Таежный бродяга - Дёмин Михаил 12 стр.


Для этого — в российской уголовной практике — имеется немало способов. Наиболее испытанный, надежный здесь — прием сугубо игровой, балаганный, скоморошеский. Но прежде, чем продолжить сюжет, может быть, есть смысл остановиться на минуту, и потолковать именно об этом? «Скоморошество» — явление истинно русское, национальное, коренное. И оттого, я думаю, познакомиться с ним будет вам интересно… Существует мнение, будто слово «скоморох» произошло от греческого «скоммрах», что означает: «смехотворец». Что ж, пожалуй. Не надо только путать причину со следствием. Литературное определение, возможно, и впрямь пришло из Византии. Но нас сейчас интересует суть вопроса. А суть заключается в самой природе смеха, — которому (так же, впрочем, как и слезам) учить народ не было надобности… Скоморошество — вообще говоря — типичное порождение средневековья. Нечто подобное легко обнаруживается в Германии (шпильманы) или, например, во Франции (труверы). Российский вариант, естественно, имеет свою специфику. Заключается она — прежде всего — в том, что России, в ту далекую пору, приходилось преодолевать многие чужеродные влияния. Монгольское иго длилось долго и оставило заметные следы! И вот, пытаясь их преодолеть, народное самосознание выработало особую категорию смеха. Смеха иронического, многопланового, лукавого — такого, где автор, якобы, развенчивает все. Глумится над самим собой, и, одновременно, — над властями. И не щадит также и окружающей публики, критикует местные традиции и нравы… Причем подается эта критика не в форме прямого осмеяния, а именно — лукаво, по-скоморошески. В сущности, это некая форма фольклорного шутовства. Скоморохи и являлись как раз странствующими шутами, балаганными лицедеями — полунищими, бездомными, вечно кочующими по проселкам и ярмаркам Руси.

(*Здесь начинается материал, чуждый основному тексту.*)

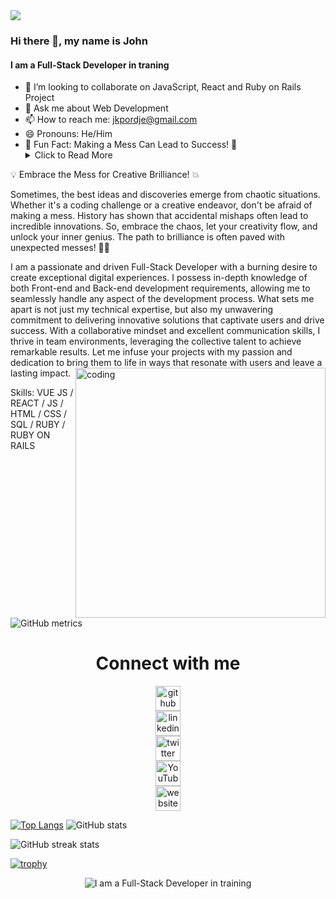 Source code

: <img src="https://indoanalytica.com/static/images/bannerr.gif">

### Hi there 👋, my name is John
#### I am a Full-Stack Developer in traning            
- 👯 I’m looking to collaborate on JavaScript, React and Ruby on Rails Project
- 💬 Ask me about Web Development
- 📫 How to reach me: jkpordje@gmail.com 
- 😄 Pronouns: He/Him 
- 🎉 Fun Fact: Making a Mess Can Lead to Success! 🙌  <details>
  <summary>Click to Read More</summary>
💡 Embrace the Mess for Creative Brilliance! 💥

Sometimes, the best ideas and discoveries emerge from chaotic situations. Whether it's a coding challenge or a creative endeavor, don't be afraid of making a mess. History has shown that accidental mishaps often lead to incredible innovations. So, embrace the chaos, let your creativity flow, and unlock your inner genius. The path to brilliance is often paved with unexpected messes! 🎉✨
</details>



I am a passionate and driven Full-Stack Developer with a burning desire to create exceptional digital experiences. I possess in-depth knowledge of both Front-end and Back-end development requirements, allowing me to seamlessly handle any aspect of the development process. What sets me apart is not just my technical expertise, but also my unwavering commitment to delivering innovative solutions that captivate users and drive success. With a collaborative mindset and excellent communication skills, I thrive in team environments, leveraging the collective talent to achieve remarkable results. Let me infuse your projects with my passion and dedication to bring them to life in ways that resonate with users and leave a lasting impact. <img align="right" alt="coding" width="400" src="https://camo.githubusercontent.com/5ddf73ad3a205111cf8c686f687fc216c2946a75005718c8da5b837ad9de78c9/68747470733a2f2f7468756d62732e6766796361742e636f6d2f4576696c4e657874446576696c666973682d736d616c6c2e676966">

Skills: VUE JS / REACT / JS / HTML / CSS / SQL / RUBY / RUBY ON RAILS 

![GitHub metrics](https://metrics.lecoq.io/Outkarm)  <div align="center">
  <h1>Connect with me</h1>
  <div style="display: flex; flex-direction: column; justify-content: space-between; width: 80%;">
    <a href="https://github.com/Outkarm">
      <img src="https://cdn.jsdelivr.net/npm/simple-icons@3.0.1/icons/github.svg" alt="github" height="40">
    </a>
    <a href="https://www.linkedin.com/in/john-kpordje-866749241/">
      <img src="https://cdn.jsdelivr.net/npm/simple-icons@3.0.1/icons/linkedin.svg" alt="linkedin" height="40">
    </a>
    <a href="https://twitter.com/outkarm">
      <img src="https://cdn.jsdelivr.net/npm/simple-icons@3.0.1/icons/twitter.svg" alt="twitter" height="40">
    </a>
    <a href="https://www.youtube.com/channel/UC70wbFILUfwdD0DHnWvlX9Q">
      <img src="https://cdn.jsdelivr.net/npm/simple-icons@3.0.1/icons/youtube.svg" alt="YouTube" height="40">
    </a>
    <a href="https://outkarm.github.io/mobile-device-portfolio/">
      <img src="https://cdn.jsdelivr.net/npm/simple-icons@3.0.1/icons/icloud.svg" alt="website" height="40">
    </a>
  </div>
</div>

[![Top Langs](https://github-readme-stats.vercel.app/api/top-langs/?username=Outkarm)](https://github.com/anuraghazra/github-readme-stats) ![GitHub stats](https://github-readme-stats.vercel.app/api?username=Outkarm&show_icons=true)

![GitHub streak stats](https://github-readme-streak-stats.herokuapp.com/?user=Outkarm)  

[![trophy](https://github-profile-trophy.vercel.app/?username=Outkarm)](https://github.com/ryo-ma/github-profile-trophy)

<div align="center">
  <img src="https://github.com/Outkarm/Outkarm/assets/108669691/6eb6d971-750f-47eb-8cc8-59d6c98b6aff" alt="I am a Full-Stack Developer in training">
</div>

И в этом смысле они были очень близки к другому деклассированному слою: я имею в виду бродячих мелких торговцев, коробейников, иначе именуемых "офенями".

Скоморохи и офени — родственники, кузены. Сближает их кочевая сущность ремесла, образ жизни… И есть еще одна любопытная деталь, роднящая их. Дело в том, что и те и другие сыграли в свое время весьма заметную роль в формировании психологии российского преступного мира.

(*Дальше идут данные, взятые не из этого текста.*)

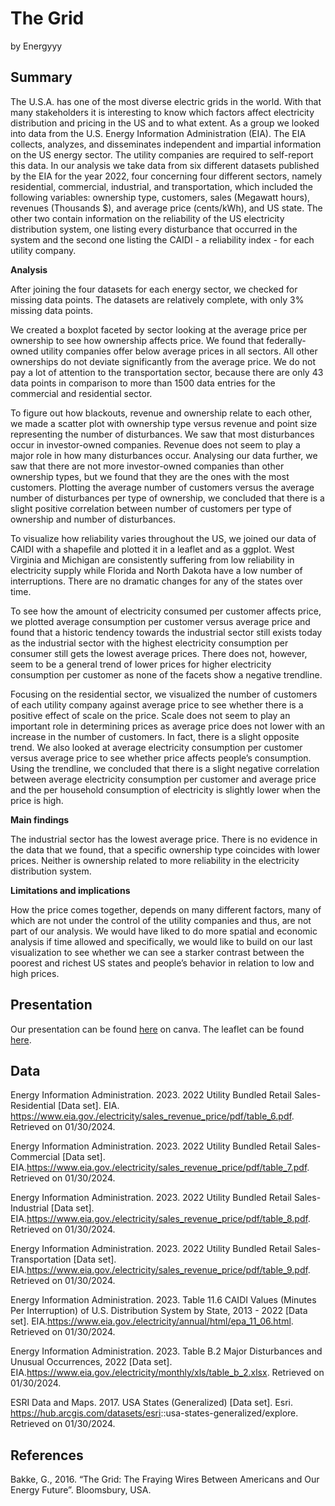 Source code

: The Grid
================
by Energyyy

## Summary

The U.S.A. has one of the most diverse electric grids in the world. With
that many stakeholders it is interesting to know which factors affect
electricity distribution and pricing in the US and to what extent. As a
group we looked into data from the U.S. Energy Information
Administration (EIA). The EIA collects, analyzes, and disseminates
independent and impartial information on the US energy sector. The
utility companies are required to self-report this data. In our analysis
we take data from six different datasets published by the EIA for the
year 2022, four concerning four different sectors, namely residential,
commercial, industrial, and transportation, which included the following
variables: ownership type, customers, sales (Megawatt hours), revenues
(Thousands \$), and average price (cents/kWh), and US state. The other
two contain information on the reliability of the US electricity
distribution system, one listing every disturbance that occurred in the
system and the second one listing the CAIDI - a reliability index - for
each utility company.

**Analysis**

After joining the four datasets for each energy sector, we checked for
missing data points. The datasets are relatively complete, with only 3%
missing data points.

We created a boxplot faceted by sector looking at the average price per
ownership to see how ownership affects price. We found that
federally-owned utility companies offer below average prices in all
sectors. All other ownerships do not deviate significantly from the
average price. We do not pay a lot of attention to the transportation
sector, because there are only 43 data points in comparison to more than
1500 data entries for the commercial and residential sector.

To figure out how blackouts, revenue and ownership relate to each other,
we made a scatter plot with ownership type versus revenue and point size
representing the number of disturbances. We saw that most disturbances
occur in investor-owned companies. Revenue does not seem to play a major
role in how many disturbances occur. Analysing our data further, we saw
that there are not more investor-owned companies than other ownership
types, but we found that they are the ones with the most customers.
Plotting the average number of customers versus the average number of
disturbances per type of ownership, we concluded that there is a slight
positive correlation between number of customers per type of ownership
and number of disturbances.

To visualize how reliability varies throughout the US, we joined our
data of CAIDI with a shapefile and plotted it in a leaflet and as a
ggplot. West Virginia and Michigan are consistently suffering from low
reliability in electricity supply while Florida and North Dakota have a
low number of interruptions. There are no dramatic changes for any of
the states over time.

To see how the amount of electricity consumed per customer affects
price, we plotted average consumption per customer versus average price
and found that a historic tendency towards the industrial sector still
exists today as the industrial sector with the highest electricity
consumption per consumer still gets the lowest average prices. There
does not, however, seem to be a general trend of lower prices for higher
electricity consumption per customer as none of the facets show a
negative trendline.

Focusing on the residential sector, we visualized the number of
customers of each utility company against average price to see whether
there is a positive effect of scale on the price. Scale does not seem to
play an important role in determining prices as average price does not
lower with an increase in the number of customers. In fact, there is a
slight opposite trend. We also looked at average electricity consumption
per customer versus average price to see whether price affects people’s
consumption. Using the trendline, we concluded that there is a slight
negative correlation between average electricity consumption per
customer and average price and the per household consumption of
electricity is slightly lower when the price is high.

**Main findings**

The industrial sector has the lowest average price. There is no evidence
in the data that we found, that a specific ownership type coincides with
lower prices. Neither is ownership related to more reliability in the
electricity distribution system.

**Limitations and implications**

How the price comes together, depends on many different factors, many of
which are not under the control of the utility companies and thus, are
not part of our analysis. We would have liked to do more spatial and
economic analysis if time allowed and specifically, we would like to
build on our last visualization to see whether we can see a starker
contrast between the poorest and richest US states and people’s behavior
in relation to low and high prices.

## Presentation

Our presentation can be found
[here](https://www.canva.com/design/DAF_JI5ifwk/mX4bhovu_dcmp6Dzkyk_5w/edit?utm_content=DAF_JI5ifwk&utm_campaign=designshare&utm_medium=link2&utm_source=sharebutton)
on canva. The leaflet can be found [here](workspace/leaflet.html).

## Data

Energy Information Administration. 2023. 2022 Utility Bundled Retail
Sales- Residential \[Data set\]. EIA.
<https://www.eia.gov./electricity/sales_revenue_price/pdf/table_6.pdf>.
Retrieved on 01/30/2024.

Energy Information Administration. 2023. 2022 Utility Bundled Retail
Sales- Commercial \[Data set\].
EIA.https://www.eia.gov./electricity/sales_revenue_price/pdf/table_7.pdf.
Retrieved on 01/30/2024.

Energy Information Administration. 2023. 2022 Utility Bundled Retail
Sales- Industrial \[Data set\].
EIA.https://www.eia.gov./electricity/sales_revenue_price/pdf/table_8.pdf.
Retrieved on 01/30/2024.

Energy Information Administration. 2023. 2022 Utility Bundled Retail
Sales- Transportation \[Data set\].
EIA.https://www.eia.gov./electricity/sales_revenue_price/pdf/table_9.pdf.
Retrieved on 01/30/2024.

Energy Information Administration. 2023. Table 11.6 CAIDI Values
(Minutes Per Interruption) of U.S. Distribution System by State, 2013 -
2022 \[Data set\].
EIA.https://www.eia.gov./electricity/annual/html/epa_11_06.html.
Retrieved on 01/30/2024.

Energy Information Administration. 2023. Table B.2 Major Disturbances
and Unusual Occurrences, 2022 \[Data set\].
EIA.https://www.eia.gov./electricity/monthly/xls/table_b_2.xlsx.
Retrieved on 01/30/2024.

ESRI Data and Maps. 2017. USA States (Generalized) \[Data set\]. Esri.
<https://hub.arcgis.com/datasets/esri>::usa-states-generalized/explore.
Retrieved on 01/30/2024.

## References

Bakke, G., 2016. “The Grid: The Fraying Wires Between Americans and Our
Energy Future”. Bloomsbury, USA.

Офени дали блатным основы тайного своего языка, "офенского жаргона", выработанного нелегальной практикой — это ведь были первые в русской истории создатели "черного рынка": беспошлинные торговцы, перекупщики краденного… И современный воровской жаргон потому — то и называется «феней» — от старого корня!

Скоморохи же — научили блатных ироническому притворству, лукавому лицедейству.

Наиболее отчетливо лицедейство это проявляется при столкновении с властями — в тех самых ситуациях, когда собеседники находятся по разную сторону стола…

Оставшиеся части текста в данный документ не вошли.